■ Data extract ■
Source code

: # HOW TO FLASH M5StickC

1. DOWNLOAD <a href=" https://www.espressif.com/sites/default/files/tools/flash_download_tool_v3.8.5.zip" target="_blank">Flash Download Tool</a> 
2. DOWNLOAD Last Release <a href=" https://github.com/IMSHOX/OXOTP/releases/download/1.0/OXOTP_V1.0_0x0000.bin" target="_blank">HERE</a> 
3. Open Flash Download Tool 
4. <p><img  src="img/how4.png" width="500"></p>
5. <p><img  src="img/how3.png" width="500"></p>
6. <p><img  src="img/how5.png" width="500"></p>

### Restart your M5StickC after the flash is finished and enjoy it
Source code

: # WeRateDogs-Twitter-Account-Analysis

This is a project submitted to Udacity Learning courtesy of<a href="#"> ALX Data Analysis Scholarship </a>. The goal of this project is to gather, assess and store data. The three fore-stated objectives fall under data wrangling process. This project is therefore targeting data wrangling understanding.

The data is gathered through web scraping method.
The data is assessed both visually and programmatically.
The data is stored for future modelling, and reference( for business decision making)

■ Work task ■
The answer is every entry, repeated word for word.

■ Response area ■
Source code

: # HOW TO FLASH M5StickC

1. DOWNLOAD <a href=" https://www.espressif.com/sites/default/files/tools/flash_download_tool_v3.8.5.zip" target="_blank">Flash Download Tool</a> 
2. DOWNLOAD Last Release <a href=" https://github.com/IMSHOX/OXOTP/releases/download/1.0/OXOTP_V1.0_0x0000.bin" target="_blank">HERE</a> 
3. Open Flash Download Tool 
4. <p><img  src="img/how4.png" width="500"></p>
5. <p><img  src="img/how3.png" width="500"></p>
6. <p><img  src="img/how5.png" width="500"></p>

### Restart your M5StickC after the flash is finished and enjoy it
Source code

: # WeRateDogs-Twitter-Account-Analysis

This is a project submitted to Udacity Learning courtesy of<a href="#"> ALX Data Analysis Scholarship </a>. The goal of this project is to gather, assess and store data. The three fore-stated objectives fall under data wrangling process. This project is therefore targeting data wrangling understanding.

The data is gathered through web scraping method.
The data is assessed both visually and programmatically.
The data is stored for future modelling, and reference( for business decision making)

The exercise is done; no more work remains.